Lilly was practically giddy when she was asked about the possibility of a Wasp standalone movie.
"This is an excellent question. You might have asked the most important question of the day," Lilly replied when Randall Park relayed the question to her. With a huge grin on her face, she then turned to Feige, who was sitting behind her on the stage. "And I'm going to defer this question up the line."
Feige, chuckling at Lilly's obvious excitement, then chimed in with a very vague and generic statement that gives little, if any, indication about the prospects of Lilly headlining her own separate movie.

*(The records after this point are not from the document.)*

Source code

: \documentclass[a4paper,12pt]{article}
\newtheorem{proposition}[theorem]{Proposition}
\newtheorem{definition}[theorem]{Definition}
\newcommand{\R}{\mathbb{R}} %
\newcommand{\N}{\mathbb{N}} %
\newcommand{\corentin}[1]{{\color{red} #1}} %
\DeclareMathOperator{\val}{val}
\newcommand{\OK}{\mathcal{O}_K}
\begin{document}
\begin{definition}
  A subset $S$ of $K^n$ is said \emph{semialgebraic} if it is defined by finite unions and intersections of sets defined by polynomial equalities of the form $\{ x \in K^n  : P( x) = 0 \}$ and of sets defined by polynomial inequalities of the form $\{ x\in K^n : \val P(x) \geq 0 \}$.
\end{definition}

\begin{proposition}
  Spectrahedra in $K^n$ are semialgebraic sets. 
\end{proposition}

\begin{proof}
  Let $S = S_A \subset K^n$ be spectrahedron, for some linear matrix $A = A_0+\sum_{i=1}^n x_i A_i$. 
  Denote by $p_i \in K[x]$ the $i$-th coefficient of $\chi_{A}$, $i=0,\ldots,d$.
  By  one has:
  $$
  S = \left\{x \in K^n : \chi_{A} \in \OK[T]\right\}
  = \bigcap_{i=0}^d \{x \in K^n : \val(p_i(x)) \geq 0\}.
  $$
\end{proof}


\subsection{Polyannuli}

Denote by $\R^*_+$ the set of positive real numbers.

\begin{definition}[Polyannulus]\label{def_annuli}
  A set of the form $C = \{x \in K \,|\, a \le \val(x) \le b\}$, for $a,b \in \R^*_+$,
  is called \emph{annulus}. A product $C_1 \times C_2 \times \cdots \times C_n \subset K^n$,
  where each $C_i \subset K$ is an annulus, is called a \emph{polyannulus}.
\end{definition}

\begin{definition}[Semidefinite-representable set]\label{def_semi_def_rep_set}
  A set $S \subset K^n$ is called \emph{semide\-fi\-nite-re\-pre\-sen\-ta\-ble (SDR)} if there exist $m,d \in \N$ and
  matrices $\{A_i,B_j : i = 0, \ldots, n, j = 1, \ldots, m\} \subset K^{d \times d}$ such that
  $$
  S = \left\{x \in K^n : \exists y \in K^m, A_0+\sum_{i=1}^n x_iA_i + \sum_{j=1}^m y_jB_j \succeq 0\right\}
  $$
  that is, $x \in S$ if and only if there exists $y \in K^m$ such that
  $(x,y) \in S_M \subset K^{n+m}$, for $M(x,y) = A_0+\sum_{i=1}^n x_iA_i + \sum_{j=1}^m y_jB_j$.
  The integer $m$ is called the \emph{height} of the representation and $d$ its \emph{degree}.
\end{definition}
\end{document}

"The opportunities within the MCU are endless, as they are in the multiverse, so we will have to see what happens in the future," Feige said.
Lilly's enthusiasm wasn't dampened at all by that, piping up one more time before the group moved on to the next question.
"Just for the record, if that opportunity did present itself, I'm fully suited up and ready to go!"
Evangeline Lilly has played the Hope Van Dyne/The Wasp in three Ant-Man movies, as well as participating in the big battle at the end of Avengers: Endgame, and she's expected to continue to be involved moving forward. It's not difficult to imagine the Ant-Man series evolving to focus on a new hero, like the fourth Captain America movie will. But Ant-Man's daughter Cassie Lang, the hero known as Stinger or Stature in the comics who's played by Katherine Newton in Quantumania, is a more likely candidate for that handoff.
But that shift wouldn't need to exclude Lilly. After all, "The Wasp and the Stinger" does have a certain ring to it.
Ant-Man and the Wasp: Quantumania lands exclusively in theaters on February 17. It officially kicks off the fifth phase of the Marvel Cinematic Universe, putting the new main franchise villain, Kang the Conqueror, into play after he was originally set up in Loki season 1.